#### Description of the task:
All lines in the material with the string "state" should be listed.
= Beginning of Section =
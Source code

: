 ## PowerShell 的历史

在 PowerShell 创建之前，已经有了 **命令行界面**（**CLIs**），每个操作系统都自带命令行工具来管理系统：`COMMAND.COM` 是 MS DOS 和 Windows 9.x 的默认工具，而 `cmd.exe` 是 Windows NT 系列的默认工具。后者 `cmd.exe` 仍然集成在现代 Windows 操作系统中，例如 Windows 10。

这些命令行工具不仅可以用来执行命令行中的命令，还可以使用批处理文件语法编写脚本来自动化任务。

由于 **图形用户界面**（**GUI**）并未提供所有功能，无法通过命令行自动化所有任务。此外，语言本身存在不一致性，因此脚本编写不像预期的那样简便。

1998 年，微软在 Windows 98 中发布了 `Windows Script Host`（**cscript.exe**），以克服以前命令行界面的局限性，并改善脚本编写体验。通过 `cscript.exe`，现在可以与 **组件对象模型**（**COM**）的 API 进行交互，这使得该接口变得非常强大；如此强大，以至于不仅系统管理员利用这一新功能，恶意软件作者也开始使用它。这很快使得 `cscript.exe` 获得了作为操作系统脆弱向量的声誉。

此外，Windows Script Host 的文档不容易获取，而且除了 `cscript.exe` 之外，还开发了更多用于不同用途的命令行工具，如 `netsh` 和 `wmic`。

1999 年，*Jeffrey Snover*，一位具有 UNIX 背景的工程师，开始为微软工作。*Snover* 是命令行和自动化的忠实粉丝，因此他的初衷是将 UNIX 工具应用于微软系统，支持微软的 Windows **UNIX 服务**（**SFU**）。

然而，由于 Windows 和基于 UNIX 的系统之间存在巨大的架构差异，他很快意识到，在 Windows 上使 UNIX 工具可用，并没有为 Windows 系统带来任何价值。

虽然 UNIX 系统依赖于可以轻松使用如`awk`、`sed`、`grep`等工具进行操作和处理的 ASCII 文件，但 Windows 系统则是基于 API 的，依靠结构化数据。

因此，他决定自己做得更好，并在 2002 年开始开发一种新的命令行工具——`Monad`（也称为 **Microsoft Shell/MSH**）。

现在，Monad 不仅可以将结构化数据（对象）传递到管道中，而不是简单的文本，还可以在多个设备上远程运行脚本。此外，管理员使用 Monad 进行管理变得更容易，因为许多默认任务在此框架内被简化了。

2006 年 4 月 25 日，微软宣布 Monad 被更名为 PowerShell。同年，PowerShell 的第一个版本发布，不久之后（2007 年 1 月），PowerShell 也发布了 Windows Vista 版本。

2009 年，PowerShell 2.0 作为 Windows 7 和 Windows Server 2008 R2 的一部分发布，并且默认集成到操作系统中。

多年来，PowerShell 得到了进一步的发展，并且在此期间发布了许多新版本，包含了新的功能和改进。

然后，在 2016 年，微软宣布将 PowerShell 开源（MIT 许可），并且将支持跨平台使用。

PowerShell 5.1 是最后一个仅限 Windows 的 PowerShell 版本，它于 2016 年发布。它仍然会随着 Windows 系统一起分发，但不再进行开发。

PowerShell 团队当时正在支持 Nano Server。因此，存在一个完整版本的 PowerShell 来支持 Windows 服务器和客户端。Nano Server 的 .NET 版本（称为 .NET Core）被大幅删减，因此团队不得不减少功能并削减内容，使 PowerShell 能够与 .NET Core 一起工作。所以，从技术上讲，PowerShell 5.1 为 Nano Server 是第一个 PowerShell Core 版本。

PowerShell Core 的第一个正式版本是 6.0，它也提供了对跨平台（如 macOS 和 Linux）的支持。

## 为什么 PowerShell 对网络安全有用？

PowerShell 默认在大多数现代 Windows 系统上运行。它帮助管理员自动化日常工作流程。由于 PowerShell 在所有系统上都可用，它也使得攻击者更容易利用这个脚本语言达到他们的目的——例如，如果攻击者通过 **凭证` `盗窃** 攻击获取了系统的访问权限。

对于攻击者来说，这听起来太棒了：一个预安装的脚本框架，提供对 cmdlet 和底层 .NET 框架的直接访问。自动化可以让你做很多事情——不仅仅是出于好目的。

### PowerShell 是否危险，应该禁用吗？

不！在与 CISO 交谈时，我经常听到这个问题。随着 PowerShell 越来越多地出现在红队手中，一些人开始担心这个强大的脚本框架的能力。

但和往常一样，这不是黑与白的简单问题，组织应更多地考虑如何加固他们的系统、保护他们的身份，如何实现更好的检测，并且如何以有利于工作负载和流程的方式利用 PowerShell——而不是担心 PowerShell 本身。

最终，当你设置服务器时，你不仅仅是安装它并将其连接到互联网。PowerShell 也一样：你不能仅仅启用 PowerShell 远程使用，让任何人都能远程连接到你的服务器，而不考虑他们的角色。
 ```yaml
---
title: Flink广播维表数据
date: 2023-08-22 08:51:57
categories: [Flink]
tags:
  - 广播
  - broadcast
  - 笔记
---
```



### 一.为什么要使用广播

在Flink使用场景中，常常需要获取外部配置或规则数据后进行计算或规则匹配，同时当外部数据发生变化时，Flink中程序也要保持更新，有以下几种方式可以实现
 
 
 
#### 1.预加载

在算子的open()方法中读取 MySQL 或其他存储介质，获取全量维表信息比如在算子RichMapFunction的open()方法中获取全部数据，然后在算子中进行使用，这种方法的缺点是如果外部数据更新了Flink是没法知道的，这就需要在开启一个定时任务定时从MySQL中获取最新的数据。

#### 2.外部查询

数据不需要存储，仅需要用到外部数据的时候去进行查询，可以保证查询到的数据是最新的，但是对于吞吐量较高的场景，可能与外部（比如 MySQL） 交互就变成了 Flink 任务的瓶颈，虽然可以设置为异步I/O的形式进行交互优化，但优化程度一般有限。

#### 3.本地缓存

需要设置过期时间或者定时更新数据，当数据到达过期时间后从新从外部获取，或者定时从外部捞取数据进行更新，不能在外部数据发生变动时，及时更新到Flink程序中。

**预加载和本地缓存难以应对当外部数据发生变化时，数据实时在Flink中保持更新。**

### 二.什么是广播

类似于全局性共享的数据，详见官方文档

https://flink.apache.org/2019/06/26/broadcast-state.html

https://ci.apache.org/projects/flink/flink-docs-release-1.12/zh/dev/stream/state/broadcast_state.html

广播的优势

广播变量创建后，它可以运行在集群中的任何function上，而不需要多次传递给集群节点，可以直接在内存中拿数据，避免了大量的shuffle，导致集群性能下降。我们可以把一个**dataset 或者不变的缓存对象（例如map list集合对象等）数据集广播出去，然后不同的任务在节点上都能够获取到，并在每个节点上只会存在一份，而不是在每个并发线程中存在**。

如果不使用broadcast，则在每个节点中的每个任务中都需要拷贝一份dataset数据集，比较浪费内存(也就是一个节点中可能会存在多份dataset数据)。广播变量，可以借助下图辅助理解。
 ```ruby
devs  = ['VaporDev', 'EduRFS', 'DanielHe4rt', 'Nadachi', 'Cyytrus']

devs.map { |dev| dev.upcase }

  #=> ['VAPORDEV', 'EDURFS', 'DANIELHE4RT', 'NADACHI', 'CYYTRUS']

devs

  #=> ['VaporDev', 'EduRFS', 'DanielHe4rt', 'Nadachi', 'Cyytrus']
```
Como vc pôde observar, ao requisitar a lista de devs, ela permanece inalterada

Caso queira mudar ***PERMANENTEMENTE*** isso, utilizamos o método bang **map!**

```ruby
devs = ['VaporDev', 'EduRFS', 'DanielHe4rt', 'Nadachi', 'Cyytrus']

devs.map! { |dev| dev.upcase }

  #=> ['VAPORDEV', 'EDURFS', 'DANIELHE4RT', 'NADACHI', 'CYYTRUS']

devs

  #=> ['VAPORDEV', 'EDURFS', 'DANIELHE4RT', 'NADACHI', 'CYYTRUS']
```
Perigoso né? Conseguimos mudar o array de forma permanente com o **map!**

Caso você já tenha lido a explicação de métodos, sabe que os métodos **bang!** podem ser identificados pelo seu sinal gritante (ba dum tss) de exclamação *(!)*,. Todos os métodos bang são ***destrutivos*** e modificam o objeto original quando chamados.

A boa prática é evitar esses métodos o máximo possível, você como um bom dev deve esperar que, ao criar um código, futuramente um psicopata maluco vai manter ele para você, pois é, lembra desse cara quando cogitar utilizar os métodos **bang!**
= End of Section =
#### Task result:
https://flink.apache.org/2019/06/26/broadcast-state.html
https://ci.apache.org/projects/flink/flink-docs-release-1.12/zh/dev/stream/state/broadcast_state.html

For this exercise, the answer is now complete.